What Has Been The Biggest Challenge In Your Career Thus Far?
Finding focus. Because I have so many influences and musical interests my career has been fairly dispersed and one needs a driving focus to really become successful in any field. So I did musical theater, then I did the singer/songwriter thing, then I played in bands, then went back to theater, then did a Cruise ship gig, then this then that. It's all fun and all worthwhile but doesn't necessarily get you anywhere. The other problem was with all my influences when people asked me what my style of music or genre, I didn't have an answer. And in this day you have to have a 'niche'. I was ready to make a new eclectic song collection when I finally decided I needed to focus, which is when I decided to do an Americana album and gave all the music a 'push' in that direction. So far it seems to be working.

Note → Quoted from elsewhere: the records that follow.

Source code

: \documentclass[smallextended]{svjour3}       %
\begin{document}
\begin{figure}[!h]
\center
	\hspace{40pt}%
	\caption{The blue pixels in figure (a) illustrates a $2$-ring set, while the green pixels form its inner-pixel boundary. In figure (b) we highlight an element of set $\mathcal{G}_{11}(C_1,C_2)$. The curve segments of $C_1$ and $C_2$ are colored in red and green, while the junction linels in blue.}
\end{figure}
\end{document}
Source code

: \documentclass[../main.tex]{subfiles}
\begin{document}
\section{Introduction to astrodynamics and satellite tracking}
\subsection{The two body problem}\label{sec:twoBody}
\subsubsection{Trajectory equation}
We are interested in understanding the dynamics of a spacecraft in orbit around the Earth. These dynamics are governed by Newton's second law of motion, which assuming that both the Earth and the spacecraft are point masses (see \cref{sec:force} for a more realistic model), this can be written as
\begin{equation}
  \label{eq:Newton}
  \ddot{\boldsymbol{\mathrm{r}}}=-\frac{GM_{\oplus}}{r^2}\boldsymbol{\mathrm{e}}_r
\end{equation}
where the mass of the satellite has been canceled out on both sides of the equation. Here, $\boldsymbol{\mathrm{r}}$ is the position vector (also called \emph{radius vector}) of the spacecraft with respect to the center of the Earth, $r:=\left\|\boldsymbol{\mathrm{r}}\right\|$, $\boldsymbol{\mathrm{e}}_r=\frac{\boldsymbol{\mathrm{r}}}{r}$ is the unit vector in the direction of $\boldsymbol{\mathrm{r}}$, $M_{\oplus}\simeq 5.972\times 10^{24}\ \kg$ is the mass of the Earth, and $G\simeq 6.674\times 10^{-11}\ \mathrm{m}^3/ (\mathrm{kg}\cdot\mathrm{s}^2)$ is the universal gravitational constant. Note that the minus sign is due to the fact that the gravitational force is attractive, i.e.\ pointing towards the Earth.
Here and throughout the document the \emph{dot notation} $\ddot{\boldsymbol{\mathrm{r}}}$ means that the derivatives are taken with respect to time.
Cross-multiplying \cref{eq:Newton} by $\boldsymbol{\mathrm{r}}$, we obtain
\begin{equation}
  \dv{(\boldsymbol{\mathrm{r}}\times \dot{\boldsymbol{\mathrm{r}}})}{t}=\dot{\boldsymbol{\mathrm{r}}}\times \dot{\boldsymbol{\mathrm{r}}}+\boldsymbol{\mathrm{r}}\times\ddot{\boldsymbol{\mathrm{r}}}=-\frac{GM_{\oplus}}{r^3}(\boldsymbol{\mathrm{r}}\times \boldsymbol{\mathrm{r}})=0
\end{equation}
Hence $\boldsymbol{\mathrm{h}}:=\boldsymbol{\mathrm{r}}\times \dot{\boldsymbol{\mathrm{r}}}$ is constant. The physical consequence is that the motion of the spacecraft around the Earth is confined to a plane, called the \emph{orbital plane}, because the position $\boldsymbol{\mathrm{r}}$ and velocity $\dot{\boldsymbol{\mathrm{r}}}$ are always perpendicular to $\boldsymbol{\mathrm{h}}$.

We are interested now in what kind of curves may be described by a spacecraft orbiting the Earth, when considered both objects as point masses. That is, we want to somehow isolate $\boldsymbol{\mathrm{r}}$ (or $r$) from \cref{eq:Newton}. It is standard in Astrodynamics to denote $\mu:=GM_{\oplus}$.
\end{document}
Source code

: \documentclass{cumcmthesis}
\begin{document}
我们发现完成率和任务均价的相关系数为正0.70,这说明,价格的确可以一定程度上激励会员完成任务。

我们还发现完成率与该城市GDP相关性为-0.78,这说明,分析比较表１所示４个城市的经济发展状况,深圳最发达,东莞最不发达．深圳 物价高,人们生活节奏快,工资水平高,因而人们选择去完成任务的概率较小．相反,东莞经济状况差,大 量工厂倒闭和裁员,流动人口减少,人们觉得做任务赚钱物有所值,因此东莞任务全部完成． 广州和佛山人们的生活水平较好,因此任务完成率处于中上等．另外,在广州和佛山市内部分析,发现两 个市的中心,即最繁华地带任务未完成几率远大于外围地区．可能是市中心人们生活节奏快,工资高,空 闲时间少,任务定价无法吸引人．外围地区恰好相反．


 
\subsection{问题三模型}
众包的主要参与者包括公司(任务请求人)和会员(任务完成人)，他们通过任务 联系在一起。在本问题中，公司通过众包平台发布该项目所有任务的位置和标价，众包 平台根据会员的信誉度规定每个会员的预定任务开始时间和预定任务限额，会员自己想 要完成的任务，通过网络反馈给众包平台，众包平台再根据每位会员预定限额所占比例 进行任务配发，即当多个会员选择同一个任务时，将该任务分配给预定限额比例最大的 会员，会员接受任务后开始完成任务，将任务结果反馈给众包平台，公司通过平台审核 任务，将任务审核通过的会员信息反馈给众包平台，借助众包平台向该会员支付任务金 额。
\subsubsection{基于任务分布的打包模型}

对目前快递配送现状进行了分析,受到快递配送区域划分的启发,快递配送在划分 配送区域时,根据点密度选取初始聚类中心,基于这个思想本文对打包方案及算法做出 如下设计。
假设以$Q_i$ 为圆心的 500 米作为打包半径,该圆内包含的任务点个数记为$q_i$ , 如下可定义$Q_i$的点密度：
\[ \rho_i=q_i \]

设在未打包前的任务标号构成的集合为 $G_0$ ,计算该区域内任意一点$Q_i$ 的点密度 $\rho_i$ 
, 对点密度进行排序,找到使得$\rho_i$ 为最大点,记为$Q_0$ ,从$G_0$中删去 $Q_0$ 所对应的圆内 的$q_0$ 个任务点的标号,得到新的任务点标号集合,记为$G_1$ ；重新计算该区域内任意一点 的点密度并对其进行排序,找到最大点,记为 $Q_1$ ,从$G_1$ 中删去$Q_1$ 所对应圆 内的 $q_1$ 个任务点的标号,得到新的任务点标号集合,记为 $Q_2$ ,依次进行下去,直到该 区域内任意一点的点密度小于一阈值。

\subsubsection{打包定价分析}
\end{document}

What’s Your Typical Songwriting Process?
Again, as eclectic as my style has always been, my writing process is just as eclectic. Sometimes I'll just sit with a pad and pen and start randomly throwing words out until something coalesces. Sometimes I'll start with a title, or a clever rhyme, or with a general concept. But mostly the lyrical content comes first and the music flows from the lyric. There's been rare occasions when I'll start with a melody line, or with a rhythmic pattern, but that's a few songs out of hundreds. Sometimes it's just a flash of inspiration. "That Old Hound Dog" came to me all of a sudden and almost all complete right before I was supposed to perform at a luncheon. The organizers were trying to push me on stage and I was grabbing for something to write on saying "just a minute, just let me do this!" "Gone Gone Gone" is a you-cheated-now-go-to-hell song i wrote to try to convince a friend that's what she needed to do. You never know when inspiration will strike and when it does, you gotta go for it.

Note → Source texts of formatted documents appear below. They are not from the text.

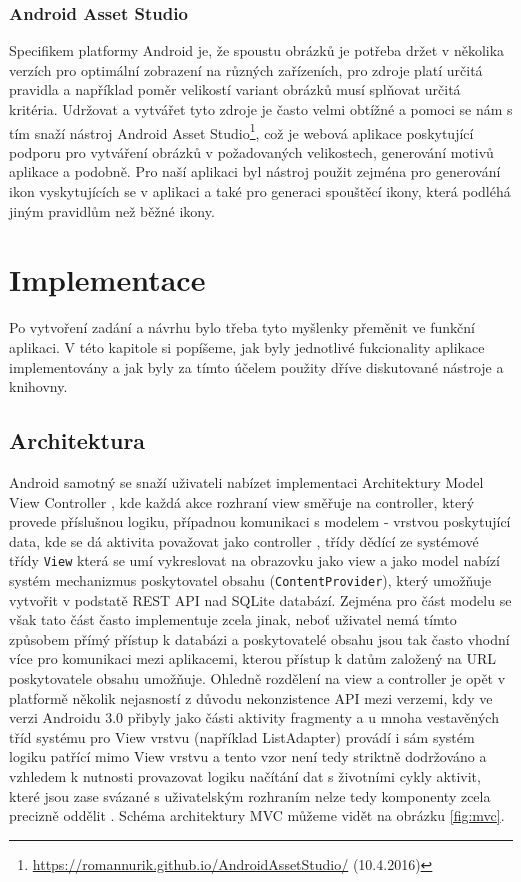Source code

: \documentclass[czech,master,public,dept460,male,java,cpdeclaration]{diploma}
\begin{document}
 \subsubsection{Android Asset Studio}
 Specifikem platformy Android je, že spoustu obrázků je potřeba držet v několika verzích pro optimální
 zobrazení na různých zařízeních, pro zdroje platí určitá pravidla a například poměr velikostí variant
 obrázků musí splňovat určitá kritéria. Udržovat a vytvářet tyto zdroje je často velmi obtížné
 a pomoci se nám s tím snaží nástroj Android Asset Studio\footnote{\url{https://romannurik.github.io/AndroidAssetStudio/} (10.4.2016)}, což je webová aplikace poskytující
 podporu pro vytváření obrázků v požadovaných velikostech, generování motivů aplikace a podobně.
 Pro naší aplikaci byl nástroj použit zejména pro generování ikon vyskytujících se v aplikaci
 a také pro generaci spouštěcí ikony, která podléhá jiným pravidlům než běžné ikony.


\section{Implementace}
Po vytvoření zadání a návrhu bylo třeba tyto myšlenky přeměnit ve funkční aplikaci. V této kapitole si popíšeme,
jak byly jednotlivé fukcionality aplikace implementovány a jak byly za tímto účelem použity dříve diskutované nástroje a knihovny.

\subsection{Architektura}
Android samotný se snaží uživateli nabízet implementaci Architektury Model View Controller \cite{bestpracticesfuturice}, kde
každá akce rozhraní view směřuje na controller, který provede příslušnou logiku, případnou komunikaci
s modelem - vrstvou poskytující data,
kde se dá aktivita považovat jako controller \cite{mvcxmvp}, třídy dědící ze systémové třídy \texttt{View} která
se umí vykreslovat na obrazovku jako view a jako model nabízí systém mechanizmus poskytovatel obsahu
 (\texttt{ContentProvider}), který umožňuje vytvořit v podstatě REST API nad SQLite databází.
Zejména pro část modelu se však tato část často implementuje zcela jinak, neboť uživatel nemá tímto způsobem
přímý přístup k databázi a poskytovatelé obsahu jsou tak často vhodní více pro komunikaci mezi aplikacemi,
kterou přístup k datům založený na URL poskytovatele obsahu umožňuje. Ohledně rozdělení na view a controller je opět
v platformě několik nejasností z důvodu nekonzistence API mezi verzemi, kdy ve verzi Androidu 3.0 přibyly
jako části aktivity fragmenty a u mnoha vestavěných tříd systému pro View vrstvu (například ListAdapter)
provádí i sám systém logiku patřící mimo View vrstvu a tento vzor není tedy striktně dodržováno a vzhledem
k nutnosti provazovat logiku načítání dat s životními cykly aktivit, které jsou zase svázané s uživatelským
rozhraním nelze tedy komponenty zcela precizně oddělit \cite{mvcxmvp}.
Schéma architektury MVC můžeme vidět na obrázku \ref{fig:mvc}.
\end{document}
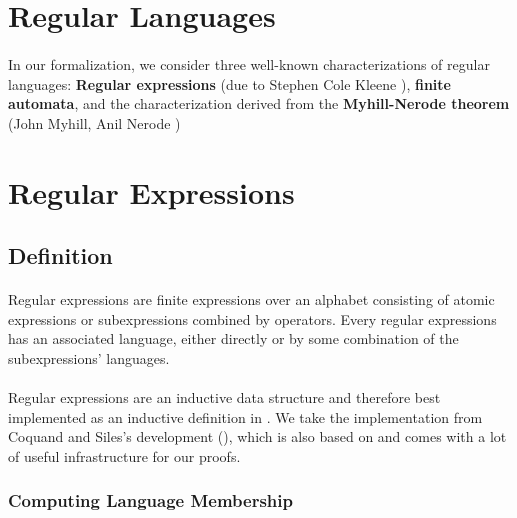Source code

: \documentclass[11pt,a4paper,oneside]{book}
\begin{document}
        \section{Regular Languages}
        
        \paragraph{} In our formalization, we consider three well-known characterizations of regular languages: \textbf{Regular expressions} (due to Stephen Cole Kleene \cite{KleeneNets}), \textbf{finite automata}, and the characterization derived from the \textbf{Myhill-Nerode theorem} (John Myhill, Anil Nerode \cite{Nerode1958}) 
    
        \section{Regular Expressions}

            \subsection{Definition}

                \paragraph{} Regular expressions are finite expressions over an alphabet consisting of atomic expressions or subexpressions combined by operators. Every regular expressions has an associated language, either directly or by some combination of the subexpressions' languages.

                \paragraph{} Regular expressions are an inductive data structure and therefore best implemented as an inductive definition in \coq. We take the implementation from Coquand and Siles's development (\cite{DBLP:conf/cpp/CoquandS11}), which is also based on \ssreflect and comes with a lot of useful infrastructure for our proofs.

                \subsubsection{Computing Language Membership}

                    \paragraph{}
\end{document}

How Has Social Media Influenced Your Career As An Artist?
Many years ago I realized that there's an audience for everything and anyone can be successful as an artist if they can find that audience. I had this realization when I was performing with a Barbershop quartet and I was in the process of trying to figure out how to do this when I dropped everything to perform on a Cruise Ship. I was there for 15 years and by the time I returned to the "Real World" the Internet Revolution had occurred and I saw that here was the method to find and reach one's audience, just as I'd postulated all those years ago. Which is wonderful, but the flip side of that is how to get through to people in the massive chaos of information available. I really still haven't gotten myself up to speed on the effective use of Social Media. I just know it can be done.
What Are Some Tracks and Artists Currently On Your Playlist?

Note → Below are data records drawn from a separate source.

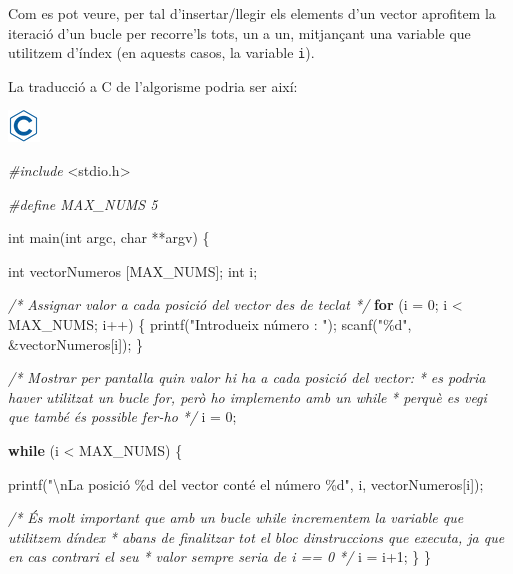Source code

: \documentclass[]{book}
\newenvironment{Shaded}{\begin{snugshade}}{\end{snugshade}}
\newcommand{\CommentTok}[1]{\textcolor[rgb]{0.56,0.35,0.01}{\textit{#1}}}
\newcommand{\ControlFlowTok}[1]{\textcolor[rgb]{0.13,0.29,0.53}{\textbf{#1}}}
\newcommand{\DataTypeTok}[1]{\textcolor[rgb]{0.13,0.29,0.53}{#1}}
\newcommand{\DecValTok}[1]{\textcolor[rgb]{0.00,0.00,0.81}{#1}}
\newcommand{\ImportTok}[1]{#1}
\newcommand{\NormalTok}[1]{#1}
\newcommand{\PreprocessorTok}[1]{\textcolor[rgb]{0.56,0.35,0.01}{\textit{#1}}}
\newcommand{\SpecialCharTok}[1]{\textcolor[rgb]{0.00,0.00,0.00}{#1}}
\newcommand{\StringTok}[1]{\textcolor[rgb]{0.31,0.60,0.02}{#1}}
\begin{document}
Com es pot veure, per tal d'insertar/llegir els elements d'un vector aprofitem la iteració d'un bucle per recorre'ls tots, un a un, mitjançant una variable que utilitzem d'índex (en aquests casos, la variable \texttt{i}).

La traducció a C de l'algorisme podria ser així:

\includegraphics{./img/c.png}

\begin{Shaded}
\begin{Highlighting}[]
\PreprocessorTok{\#include }\ImportTok{\textless{}stdio.h\textgreater{}}

\PreprocessorTok{\#define MAX\_NUMS 5}

\DataTypeTok{int}\NormalTok{ main(}\DataTypeTok{int}\NormalTok{ argc, }\DataTypeTok{char}\NormalTok{ **argv) \{}

    \DataTypeTok{int}\NormalTok{ vectorNumeros [MAX\_NUMS];}
    \DataTypeTok{int}\NormalTok{ i;}

    \CommentTok{/* Assignar valor a cada posició del vector des de teclat */}
    \ControlFlowTok{for}\NormalTok{ (i = }\DecValTok{0}\NormalTok{; i \textless{} MAX\_NUMS; i++) \{}
\NormalTok{        printf(}\StringTok{"Introdueix número : "}\NormalTok{);}
\NormalTok{        scanf(}\StringTok{"\%d"}\NormalTok{, \&vectorNumeros[i]);}
\NormalTok{    \}}

    \CommentTok{/* Mostrar per pantalla quin valor hi ha a cada posició del vector:}
\CommentTok{     * es podria haver utilitzat un bucle for, però ho implemento amb un while}
\CommentTok{     * perquè es vegi que també és possible fer{-}ho }
\CommentTok{     */}
\NormalTok{    i = }\DecValTok{0}\NormalTok{;}

     \ControlFlowTok{while}\NormalTok{ (i \textless{} MAX\_NUMS) \{}

\NormalTok{      printf(}\StringTok{"}\SpecialCharTok{\textbackslash{}n}\StringTok{La posició \%d del vector conté el número \%d"}\NormalTok{, i, vectorNumeros[i]);}

      \CommentTok{/* És molt important que amb un bucle while incrementem la variable que utilitzem d\textquotesingle{}índex}
\CommentTok{       * abans de finalitzar tot el bloc d\textquotesingle{}instruccions que executa, ja que en cas contrari el seu}
\CommentTok{       * valor sempre seria de i == 0 }
\CommentTok{       */}
\NormalTok{      i = i+}\DecValTok{1}\NormalTok{;}
\NormalTok{   \}}
\NormalTok{\}}
\end{Highlighting}
\end{Shaded}
\end{document}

Honestly I'm not really listening to anything right now. My concentration has been so much on my own music and finishing the album I haven't paid much attention. I'm not a terribly big fan of commercial radio so when I'm in the car I'll put on some eclectic local station and see what I can find that's different and fun. Usually that takes me to college radio and publicly funded stations that play obscure stuff and vary widely in genre and I enjoy that. My own "playlists" can go from Sinatra to Elvis, Beatles, Eagles, Train, Green Day, Lady Gaga, Jason Mraz, Greatful Dead, Chick Corea, Stevie Ray Vaughan, you get the idea.
What Did You Do Before You Started Making Music?
Not really a correct question for me because I've always made music. I got my first guitar when I was six. started playing trumpet at 10, starred in my first musical at 11, wrote my first song at 17. Had my first paying gig at age 20 and my first tour at age 21. The correct question would be what did I do besides music to make money - well. Fast Food restaurant manager, bank teller, chimney sweep, bookkeeper, messenger, sold solar water heaters, drug rehab counselor, Dean of a Music School. Then I got the Cruise Ship gig but even then I've always been interested in other things. While I was on board the Ship I also became a licensed Helmsman, certified lifeboatman and learned navigation. Even now I'm studying to be a ministerial counselor and I find that very fulfilling.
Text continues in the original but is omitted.